One of the cool new features in OS X Yosemite is a major expansion of the system’s dictation features. Not only has the dictation become more accurate and reliable (probably by leveraging the work that goes into Siri on iOS), but there are new integration points that facilitate really interesting workflows.

I developed FastScripts many years ago expressly because at the time I found it tedious to have to open a script in Script Editor, and run it. For quick-fix type scripts, it was easier to just do the thing than jump through the hoops of running it!

Over the years, Apple has improved the built-in mechanisms for running scripts, by adding their own standard script menu, and slowly increasing the ways in which scripts can be invoked through various built-in actions. Still, when it comes to organizing and invoking scripts by keyboard shortcut, I am convinced FastScripts is best.

But a nuanced feature of Yosemite’s Dictation feature actually leapfrogs FastScripts in one interesting area: it’s now possible to configure app-specific speaking commands that run arbitrary scripts.

I learned about this feature via Macworld’s Christopher Breen, who writes extensively about the new speech commands and how they can be used to create custom Automator workflows.

At first I griped that the commands could not be configured to run scripts, because that is what any reasonable person would infer from the selection of choices:

SpeakableCommand

Granted, these are all fine choices and you can perform some pretty interesting tasks by configuring a specific spoken phrase to open a file, paste a specific text phrase, or simulate a keyboard shortcut. But why can’t I run a script?
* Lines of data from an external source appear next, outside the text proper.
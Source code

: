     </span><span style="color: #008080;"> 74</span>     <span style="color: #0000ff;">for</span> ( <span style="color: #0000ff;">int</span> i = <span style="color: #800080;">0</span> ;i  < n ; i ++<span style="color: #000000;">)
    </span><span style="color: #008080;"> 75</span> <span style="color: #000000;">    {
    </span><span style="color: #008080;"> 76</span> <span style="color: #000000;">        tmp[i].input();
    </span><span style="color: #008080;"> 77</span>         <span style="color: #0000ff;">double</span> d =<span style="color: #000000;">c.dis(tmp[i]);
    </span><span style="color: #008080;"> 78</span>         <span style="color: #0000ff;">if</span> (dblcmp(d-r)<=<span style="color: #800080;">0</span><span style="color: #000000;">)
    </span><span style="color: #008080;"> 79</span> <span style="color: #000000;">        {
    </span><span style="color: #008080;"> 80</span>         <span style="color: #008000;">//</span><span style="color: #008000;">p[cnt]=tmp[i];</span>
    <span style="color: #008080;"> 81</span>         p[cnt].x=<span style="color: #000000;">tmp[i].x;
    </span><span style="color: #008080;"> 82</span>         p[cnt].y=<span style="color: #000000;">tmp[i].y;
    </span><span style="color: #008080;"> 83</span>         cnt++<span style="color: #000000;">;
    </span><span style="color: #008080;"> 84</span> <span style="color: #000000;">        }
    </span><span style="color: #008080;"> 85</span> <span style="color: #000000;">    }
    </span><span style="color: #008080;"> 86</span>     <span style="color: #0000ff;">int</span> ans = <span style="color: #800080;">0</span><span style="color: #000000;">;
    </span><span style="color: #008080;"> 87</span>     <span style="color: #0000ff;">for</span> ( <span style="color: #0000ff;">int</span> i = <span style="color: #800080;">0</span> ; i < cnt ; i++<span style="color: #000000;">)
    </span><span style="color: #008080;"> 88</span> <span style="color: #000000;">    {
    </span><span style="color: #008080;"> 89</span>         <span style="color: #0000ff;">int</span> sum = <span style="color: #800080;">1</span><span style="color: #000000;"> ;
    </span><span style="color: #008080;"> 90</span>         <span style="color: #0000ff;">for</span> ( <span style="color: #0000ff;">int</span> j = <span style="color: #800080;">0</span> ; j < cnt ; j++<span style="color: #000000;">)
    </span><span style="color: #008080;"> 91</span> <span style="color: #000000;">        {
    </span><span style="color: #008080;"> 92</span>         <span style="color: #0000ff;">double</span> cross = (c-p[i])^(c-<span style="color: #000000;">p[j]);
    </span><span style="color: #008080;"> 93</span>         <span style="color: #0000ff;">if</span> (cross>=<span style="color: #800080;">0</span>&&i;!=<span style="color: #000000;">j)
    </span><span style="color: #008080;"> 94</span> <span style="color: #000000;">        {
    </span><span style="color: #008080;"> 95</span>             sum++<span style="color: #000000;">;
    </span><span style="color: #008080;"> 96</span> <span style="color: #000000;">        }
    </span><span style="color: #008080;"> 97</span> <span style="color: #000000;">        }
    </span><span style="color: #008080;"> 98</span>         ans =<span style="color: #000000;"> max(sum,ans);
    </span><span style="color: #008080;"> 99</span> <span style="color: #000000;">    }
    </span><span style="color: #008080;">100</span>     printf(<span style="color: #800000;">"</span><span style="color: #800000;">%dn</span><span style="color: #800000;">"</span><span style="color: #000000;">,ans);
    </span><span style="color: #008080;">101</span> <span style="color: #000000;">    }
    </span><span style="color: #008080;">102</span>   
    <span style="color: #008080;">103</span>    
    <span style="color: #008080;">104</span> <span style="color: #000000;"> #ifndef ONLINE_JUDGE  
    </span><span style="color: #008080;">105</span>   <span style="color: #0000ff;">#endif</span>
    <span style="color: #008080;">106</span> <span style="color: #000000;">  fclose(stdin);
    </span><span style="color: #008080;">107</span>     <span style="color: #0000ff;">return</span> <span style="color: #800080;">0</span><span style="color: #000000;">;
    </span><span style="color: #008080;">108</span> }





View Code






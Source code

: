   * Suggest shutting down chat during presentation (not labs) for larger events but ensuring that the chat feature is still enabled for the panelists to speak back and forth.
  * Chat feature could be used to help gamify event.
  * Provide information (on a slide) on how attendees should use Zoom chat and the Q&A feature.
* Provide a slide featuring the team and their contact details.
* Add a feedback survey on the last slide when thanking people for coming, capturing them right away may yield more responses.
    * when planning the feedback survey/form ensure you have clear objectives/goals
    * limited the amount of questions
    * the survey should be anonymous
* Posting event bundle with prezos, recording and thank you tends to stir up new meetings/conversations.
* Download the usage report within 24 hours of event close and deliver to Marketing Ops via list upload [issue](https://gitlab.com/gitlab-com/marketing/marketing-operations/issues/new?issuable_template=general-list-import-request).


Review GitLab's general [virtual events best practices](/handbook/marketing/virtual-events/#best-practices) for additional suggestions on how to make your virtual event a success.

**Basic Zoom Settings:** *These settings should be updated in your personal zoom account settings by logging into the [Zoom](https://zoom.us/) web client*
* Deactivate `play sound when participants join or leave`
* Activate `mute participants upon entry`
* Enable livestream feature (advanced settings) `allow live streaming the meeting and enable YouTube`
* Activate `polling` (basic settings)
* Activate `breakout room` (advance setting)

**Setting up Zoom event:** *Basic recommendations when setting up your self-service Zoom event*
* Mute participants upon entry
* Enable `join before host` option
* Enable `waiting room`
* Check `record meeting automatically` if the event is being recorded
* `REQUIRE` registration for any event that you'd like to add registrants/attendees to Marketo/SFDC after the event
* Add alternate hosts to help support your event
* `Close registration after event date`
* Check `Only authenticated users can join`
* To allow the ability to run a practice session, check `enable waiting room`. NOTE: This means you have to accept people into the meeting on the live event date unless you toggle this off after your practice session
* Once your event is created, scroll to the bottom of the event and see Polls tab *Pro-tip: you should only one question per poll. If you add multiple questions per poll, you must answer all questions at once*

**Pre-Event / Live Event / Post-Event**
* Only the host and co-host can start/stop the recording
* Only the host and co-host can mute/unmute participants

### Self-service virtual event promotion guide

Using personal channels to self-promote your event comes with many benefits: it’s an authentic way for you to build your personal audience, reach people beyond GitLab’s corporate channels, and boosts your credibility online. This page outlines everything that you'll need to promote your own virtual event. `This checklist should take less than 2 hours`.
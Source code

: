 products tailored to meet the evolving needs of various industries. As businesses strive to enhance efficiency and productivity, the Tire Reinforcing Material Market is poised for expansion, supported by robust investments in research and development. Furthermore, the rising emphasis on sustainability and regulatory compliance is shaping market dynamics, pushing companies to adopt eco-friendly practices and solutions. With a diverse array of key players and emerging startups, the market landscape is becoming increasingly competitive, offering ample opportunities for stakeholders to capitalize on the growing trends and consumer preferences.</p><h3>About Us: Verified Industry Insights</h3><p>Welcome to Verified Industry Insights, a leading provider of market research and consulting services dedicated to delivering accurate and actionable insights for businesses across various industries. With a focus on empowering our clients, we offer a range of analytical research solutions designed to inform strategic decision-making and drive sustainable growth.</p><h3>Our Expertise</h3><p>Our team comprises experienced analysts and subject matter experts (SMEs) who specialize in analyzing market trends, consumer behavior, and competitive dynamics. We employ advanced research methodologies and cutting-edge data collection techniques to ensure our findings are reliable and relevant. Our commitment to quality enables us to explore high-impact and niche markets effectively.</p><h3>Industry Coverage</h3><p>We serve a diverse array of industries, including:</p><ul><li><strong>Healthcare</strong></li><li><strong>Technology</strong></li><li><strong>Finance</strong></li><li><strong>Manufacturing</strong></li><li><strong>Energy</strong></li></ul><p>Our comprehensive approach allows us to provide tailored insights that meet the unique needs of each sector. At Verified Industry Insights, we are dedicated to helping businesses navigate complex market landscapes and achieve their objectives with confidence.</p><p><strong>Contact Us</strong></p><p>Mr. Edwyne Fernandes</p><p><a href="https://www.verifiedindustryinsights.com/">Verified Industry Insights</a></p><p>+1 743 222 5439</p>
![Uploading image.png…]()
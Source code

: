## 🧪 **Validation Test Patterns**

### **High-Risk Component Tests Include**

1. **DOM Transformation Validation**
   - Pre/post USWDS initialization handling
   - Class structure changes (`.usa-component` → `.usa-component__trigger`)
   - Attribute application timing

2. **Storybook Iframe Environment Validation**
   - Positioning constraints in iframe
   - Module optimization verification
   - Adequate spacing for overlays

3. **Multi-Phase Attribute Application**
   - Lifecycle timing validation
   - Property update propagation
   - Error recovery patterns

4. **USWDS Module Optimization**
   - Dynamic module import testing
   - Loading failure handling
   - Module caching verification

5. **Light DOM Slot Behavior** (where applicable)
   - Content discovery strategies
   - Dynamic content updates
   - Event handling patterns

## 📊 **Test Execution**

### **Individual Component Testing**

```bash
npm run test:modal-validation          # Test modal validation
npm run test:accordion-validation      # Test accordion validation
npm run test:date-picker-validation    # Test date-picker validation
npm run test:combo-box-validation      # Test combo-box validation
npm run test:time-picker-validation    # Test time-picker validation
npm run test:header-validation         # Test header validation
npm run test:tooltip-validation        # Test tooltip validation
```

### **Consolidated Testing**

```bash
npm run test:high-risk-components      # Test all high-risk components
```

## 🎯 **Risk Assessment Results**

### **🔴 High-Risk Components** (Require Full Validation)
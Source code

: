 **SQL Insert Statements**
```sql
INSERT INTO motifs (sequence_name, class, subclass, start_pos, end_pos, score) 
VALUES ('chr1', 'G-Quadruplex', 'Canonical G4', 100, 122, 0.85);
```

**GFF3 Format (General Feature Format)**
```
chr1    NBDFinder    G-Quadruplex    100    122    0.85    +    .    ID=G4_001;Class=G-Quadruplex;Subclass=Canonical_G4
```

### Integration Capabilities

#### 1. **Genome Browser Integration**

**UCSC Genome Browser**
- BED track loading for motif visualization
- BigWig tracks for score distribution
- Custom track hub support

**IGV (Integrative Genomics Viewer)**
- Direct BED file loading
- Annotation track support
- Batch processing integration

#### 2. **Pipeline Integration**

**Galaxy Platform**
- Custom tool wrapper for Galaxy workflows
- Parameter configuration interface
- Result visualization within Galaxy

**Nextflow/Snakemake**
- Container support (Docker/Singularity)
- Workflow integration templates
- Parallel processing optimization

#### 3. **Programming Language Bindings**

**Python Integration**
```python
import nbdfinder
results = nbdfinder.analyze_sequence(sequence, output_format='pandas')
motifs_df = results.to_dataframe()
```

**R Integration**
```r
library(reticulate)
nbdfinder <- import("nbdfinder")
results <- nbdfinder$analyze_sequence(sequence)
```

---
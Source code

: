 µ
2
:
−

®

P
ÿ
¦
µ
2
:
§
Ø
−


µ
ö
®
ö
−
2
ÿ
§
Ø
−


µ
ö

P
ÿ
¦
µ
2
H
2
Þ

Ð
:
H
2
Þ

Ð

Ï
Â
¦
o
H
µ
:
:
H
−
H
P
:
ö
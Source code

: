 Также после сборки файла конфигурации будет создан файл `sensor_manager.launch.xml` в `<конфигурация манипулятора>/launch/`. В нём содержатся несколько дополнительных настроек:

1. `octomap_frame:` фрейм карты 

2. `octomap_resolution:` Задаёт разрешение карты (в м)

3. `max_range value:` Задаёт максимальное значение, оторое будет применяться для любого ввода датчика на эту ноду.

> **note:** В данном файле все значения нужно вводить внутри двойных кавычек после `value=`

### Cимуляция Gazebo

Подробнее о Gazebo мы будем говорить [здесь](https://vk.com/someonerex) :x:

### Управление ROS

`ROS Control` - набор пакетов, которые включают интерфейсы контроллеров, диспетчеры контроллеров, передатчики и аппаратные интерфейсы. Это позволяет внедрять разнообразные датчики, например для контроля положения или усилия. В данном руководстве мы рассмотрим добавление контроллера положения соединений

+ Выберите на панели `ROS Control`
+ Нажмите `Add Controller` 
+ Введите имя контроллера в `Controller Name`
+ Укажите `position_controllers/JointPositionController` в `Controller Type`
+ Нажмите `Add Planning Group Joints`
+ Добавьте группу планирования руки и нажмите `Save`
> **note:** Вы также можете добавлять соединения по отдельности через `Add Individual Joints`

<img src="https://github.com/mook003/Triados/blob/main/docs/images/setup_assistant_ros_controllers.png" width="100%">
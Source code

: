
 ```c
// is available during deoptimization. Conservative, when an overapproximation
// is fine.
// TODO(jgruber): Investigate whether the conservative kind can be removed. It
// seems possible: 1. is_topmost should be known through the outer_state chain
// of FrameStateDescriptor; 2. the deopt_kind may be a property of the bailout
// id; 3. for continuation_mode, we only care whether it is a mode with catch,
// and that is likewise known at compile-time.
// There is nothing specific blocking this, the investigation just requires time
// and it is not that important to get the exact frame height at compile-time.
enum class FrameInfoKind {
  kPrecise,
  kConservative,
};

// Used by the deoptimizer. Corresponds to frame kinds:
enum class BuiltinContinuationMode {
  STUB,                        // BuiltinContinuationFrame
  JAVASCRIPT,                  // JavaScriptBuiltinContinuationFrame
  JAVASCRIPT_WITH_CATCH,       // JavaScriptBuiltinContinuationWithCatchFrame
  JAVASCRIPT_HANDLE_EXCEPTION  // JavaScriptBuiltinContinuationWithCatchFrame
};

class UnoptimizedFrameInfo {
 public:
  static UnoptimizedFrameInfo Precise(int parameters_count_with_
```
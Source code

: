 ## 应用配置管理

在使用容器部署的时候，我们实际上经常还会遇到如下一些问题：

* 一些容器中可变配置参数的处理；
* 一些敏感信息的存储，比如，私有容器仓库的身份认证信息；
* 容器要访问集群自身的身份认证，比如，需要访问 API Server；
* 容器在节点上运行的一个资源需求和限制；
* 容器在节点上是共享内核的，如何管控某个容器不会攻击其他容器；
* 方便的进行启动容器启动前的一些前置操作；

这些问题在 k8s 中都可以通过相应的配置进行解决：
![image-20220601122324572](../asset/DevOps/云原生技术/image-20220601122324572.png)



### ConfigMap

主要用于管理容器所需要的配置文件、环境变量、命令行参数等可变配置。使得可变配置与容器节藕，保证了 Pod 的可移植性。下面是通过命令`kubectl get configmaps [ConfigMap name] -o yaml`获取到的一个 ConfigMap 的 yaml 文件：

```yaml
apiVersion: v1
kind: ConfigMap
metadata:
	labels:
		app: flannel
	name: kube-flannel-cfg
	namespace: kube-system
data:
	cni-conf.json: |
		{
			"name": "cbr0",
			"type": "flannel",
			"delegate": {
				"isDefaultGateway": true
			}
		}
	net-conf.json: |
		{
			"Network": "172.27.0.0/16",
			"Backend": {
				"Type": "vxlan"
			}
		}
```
Going out on a limb I chose “Run Workflow…” and navigated in the file chooser to my scripts folder. Lo and behold, you can run a script, you just choose one instead of a workflow and speakable commands will handle it with aplomb.

Whether or not you use FastScripts to accelerate script execution with keyboard shortcuts, I think you might find some uses for speakable scripts. Enjoy!

Update Oct 17, 3:17PM EDT: Well, my excitement may have been a little premature. It seems the scripts are run not as the streamlined items that they are but are instead sort of wrapped in an automator action and run. It’s nice that you don’t have to go out of your way to translate a script into an Automator Workflow, but unfortunately this means that “Speakable Scripts” do put up the little Automator gear icon in the menu bar, and are probably ultimately slowed down at least a bit by being run as a full-on workflow.

Update Oct 19, 5:50PM EDT: Wait a minute, maybe it is running them as native scripts. There’s just a change on OS X Yosemite with how the system runs scripts, such that they always show an Automator-style progress indicator in the menu bar. I find this pretty irksome as a default behavior because for example short-lived scripts don’t need progress to be indicated at all. I’ve also noticed that the system automation progress indicator is liable to pop up at semi-random location in the menu bar, and then leave a gap when it goes away.

6 Responses to “Yosemite’s Speakable Scripts”

  1. Paul Fowler Says:

    What an excellent find, I had no idea this existed and I’ve been running the beta for the past few months.
    I’ve just been playing about with it and it is amazing for switching apps, hide windows etc.
    I’m gonna have so much fun with this.

    Thanks for sharing. :)

    Paul.

  2. Doug Adams Says:

    This seems like a revised version of Speakable Items. Isn’t it?

  3. iOSXalt Says:

    Great find!

    Can you pass the spoken text as an argument to the script?

  4. Daniel Jalkut Says:

    @iOSXalt – oh that would be great, but I don’t know about that. Let me see if I can sleuth anything about it.

  5. Doug Adams Says:

    The HUD mutes iTunes while it’s waiting for spoken input. Not great at my house.

  6. Ray Robertson Says:

    I also noticed the random nature of the location for the “Automation” menu item. Plus, it doesn’t display the full progress description/additional description if the text is over 25 characters or so (see screenshot at my blog below).

    I agree with you about the typically short-lived nature of these menu scripts making much of this unnecessary. Perhaps using a notification would have been a better approach.

    Regardless, thanks for this post, which I linked to in my blog.